> **Exercise instructions**: Set the data down once more, in full and exactly.

> **Data to process**:
+--
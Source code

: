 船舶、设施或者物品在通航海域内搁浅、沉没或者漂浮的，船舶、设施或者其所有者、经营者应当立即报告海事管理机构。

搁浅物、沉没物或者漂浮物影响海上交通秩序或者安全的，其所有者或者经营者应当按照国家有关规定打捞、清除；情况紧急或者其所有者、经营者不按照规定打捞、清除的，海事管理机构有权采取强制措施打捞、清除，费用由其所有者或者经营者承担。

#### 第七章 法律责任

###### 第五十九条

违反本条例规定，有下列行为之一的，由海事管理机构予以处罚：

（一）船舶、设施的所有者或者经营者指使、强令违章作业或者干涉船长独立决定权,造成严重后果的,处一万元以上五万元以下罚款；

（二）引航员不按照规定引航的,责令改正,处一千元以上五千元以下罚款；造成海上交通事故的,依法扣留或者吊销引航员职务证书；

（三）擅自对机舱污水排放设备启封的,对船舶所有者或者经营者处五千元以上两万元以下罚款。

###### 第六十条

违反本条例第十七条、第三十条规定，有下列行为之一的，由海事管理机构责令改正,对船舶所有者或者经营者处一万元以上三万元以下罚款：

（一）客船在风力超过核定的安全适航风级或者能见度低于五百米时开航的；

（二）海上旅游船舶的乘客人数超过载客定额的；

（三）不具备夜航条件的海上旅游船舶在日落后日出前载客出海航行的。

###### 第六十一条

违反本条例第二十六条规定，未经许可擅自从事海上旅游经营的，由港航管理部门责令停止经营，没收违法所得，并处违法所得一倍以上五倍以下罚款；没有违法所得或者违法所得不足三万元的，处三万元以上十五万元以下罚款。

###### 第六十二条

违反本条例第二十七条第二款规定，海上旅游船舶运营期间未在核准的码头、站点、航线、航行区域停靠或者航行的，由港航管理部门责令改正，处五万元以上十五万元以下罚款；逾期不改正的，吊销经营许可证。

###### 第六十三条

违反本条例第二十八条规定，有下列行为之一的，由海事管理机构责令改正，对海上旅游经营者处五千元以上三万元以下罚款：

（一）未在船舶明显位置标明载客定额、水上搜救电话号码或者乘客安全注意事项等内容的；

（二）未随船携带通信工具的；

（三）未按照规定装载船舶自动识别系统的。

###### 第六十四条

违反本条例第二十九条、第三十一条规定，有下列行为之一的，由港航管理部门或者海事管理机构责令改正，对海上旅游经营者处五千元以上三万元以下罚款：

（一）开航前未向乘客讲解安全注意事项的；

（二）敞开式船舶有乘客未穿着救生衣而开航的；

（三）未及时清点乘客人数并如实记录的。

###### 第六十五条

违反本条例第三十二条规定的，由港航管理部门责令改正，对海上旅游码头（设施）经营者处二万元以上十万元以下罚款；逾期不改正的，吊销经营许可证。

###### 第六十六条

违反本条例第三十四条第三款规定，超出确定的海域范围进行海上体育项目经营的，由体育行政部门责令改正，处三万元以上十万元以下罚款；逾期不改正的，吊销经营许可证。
+--
> **Reply to the exercise**:
Source code

: 船舶、设施或者物品在通航海域内搁浅、沉没或者漂浮的，船舶、设施或者其所有者、经营者应当立即报告海事管理机构。

搁浅物、沉没物或者漂浮物影响海上交通秩序或者安全的，其所有者或者经营者应当按照国家有关规定打捞、清除；情况紧急或者其所有者、经营者不按照规定打捞、清除的，海事管理机构有权采取强制措施打捞、清除，费用由其所有者或者经营者承担。

#### 第七章 法律责任

###### 第五十九条

违反本条例规定，有下列行为之一的，由海事管理机构予以处罚：

（一）船舶、设施的所有者或者经营者指使、强令违章作业或者干涉船长独立决定权,造成严重后果的,处一万元以上五万元以下罚款；

（二）引航员不按照规定引航的,责令改正,处一千元以上五千元以下罚款；造成海上交通事故的,依法扣留或者吊销引航员职务证书；

（三）擅自对机舱污水排放设备启封的,对船舶所有者或者经营者处五千元以上两万元以下罚款。

###### 第六十条

违反本条例第十七条、第三十条规定，有下列行为之一的，由海事管理机构责令改正,对船舶所有者或者经营者处一万元以上三万元以下罚款：

（一）客船在风力超过核定的安全适航风级或者能见度低于五百米时开航的；

（二）海上旅游船舶的乘客人数超过载客定额的；

（三）不具备夜航条件的海上旅游船舶在日落后日出前载客出海航行的。

###### 第六十一条

违反本条例第二十六条规定，未经许可擅自从事海上旅游经营的，由港航管理部门责令停止经营，没收违法所得，并处违法所得一倍以上五倍以下罚款；没有违法所得或者违法所得不足三万元的，处三万元以上十五万元以下罚款。

###### 第六十二条

违反本条例第二十七条第二款规定，海上旅游船舶运营期间未在核准的码头、站点、航线、航行区域停靠或者航行的，由港航管理部门责令改正，处五万元以上十五万元以下罚款；逾期不改正的，吊销经营许可证。

###### 第六十三条

违反本条例第二十八条规定，有下列行为之一的，由海事管理机构责令改正，对海上旅游经营者处五千元以上三万元以下罚款：

（一）未在船舶明显位置标明载客定额、水上搜救电话号码或者乘客安全注意事项等内容的；

（二）未随船携带通信工具的；

（三）未按照规定装载船舶自动识别系统的。

###### 第六十四条

违反本条例第二十九条、第三十一条规定，有下列行为之一的，由港航管理部门或者海事管理机构责令改正，对海上旅游经营者处五千元以上三万元以下罚款：

（一）开航前未向乘客讲解安全注意事项的；

（二）敞开式船舶有乘客未穿着救生衣而开航的；

（三）未及时清点乘客人数并如实记录的。

###### 第六十五条

违反本条例第三十二条规定的，由港航管理部门责令改正，对海上旅游码头（设施）经营者处二万元以上十万元以下罚款；逾期不改正的，吊销经营许可证。

###### 第六十六条

违反本条例第三十四条第三款规定，超出确定的海域范围进行海上体育项目经营的，由体育行政部门责令改正，处三万元以上十万元以下罚款；逾期不改正的，吊销经营许可证。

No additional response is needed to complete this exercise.